__YOUR TASK__
The required output is every line from the beginning of the entries below through the line that includes "операцій у цьому напрямку.", copied exactly.

[DATA EXCERPTS — start]

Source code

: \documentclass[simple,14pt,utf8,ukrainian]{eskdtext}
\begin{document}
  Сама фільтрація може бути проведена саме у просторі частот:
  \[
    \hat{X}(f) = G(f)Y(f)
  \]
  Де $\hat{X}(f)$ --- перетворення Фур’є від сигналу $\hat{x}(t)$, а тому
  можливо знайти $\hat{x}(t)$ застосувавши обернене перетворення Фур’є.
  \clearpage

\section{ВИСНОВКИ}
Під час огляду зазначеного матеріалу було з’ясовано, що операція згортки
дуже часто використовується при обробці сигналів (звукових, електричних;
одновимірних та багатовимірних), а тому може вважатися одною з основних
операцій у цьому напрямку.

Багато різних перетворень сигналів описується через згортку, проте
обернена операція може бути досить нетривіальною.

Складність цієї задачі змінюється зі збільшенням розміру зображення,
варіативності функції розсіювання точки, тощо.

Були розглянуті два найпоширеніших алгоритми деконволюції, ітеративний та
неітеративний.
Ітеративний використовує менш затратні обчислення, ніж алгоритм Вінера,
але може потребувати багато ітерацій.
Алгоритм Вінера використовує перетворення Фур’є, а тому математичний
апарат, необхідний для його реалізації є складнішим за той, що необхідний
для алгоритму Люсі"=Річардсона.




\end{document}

[DATA EXCERPTS — finish]

__EXPECTED ANSWER__
Source code

: \documentclass[simple,14pt,utf8,ukrainian]{eskdtext}
\begin{document}
  Сама фільтрація може бути проведена саме у просторі частот:
  \[
    \hat{X}(f) = G(f)Y(f)
  \]
  Де $\hat{X}(f)$ --- перетворення Фур’є від сигналу $\hat{x}(t)$, а тому
  можливо знайти $\hat{x}(t)$ застосувавши обернене перетворення Фур’є.
  \clearpage

\section{ВИСНОВКИ}
Під час огляду зазначеного матеріалу було з’ясовано, що операція згортки
дуже часто використовується при обробці сигналів (звукових, електричних;
одновимірних та багатовимірних), а тому може вважатися одною з основних
операцій у цьому напрямку.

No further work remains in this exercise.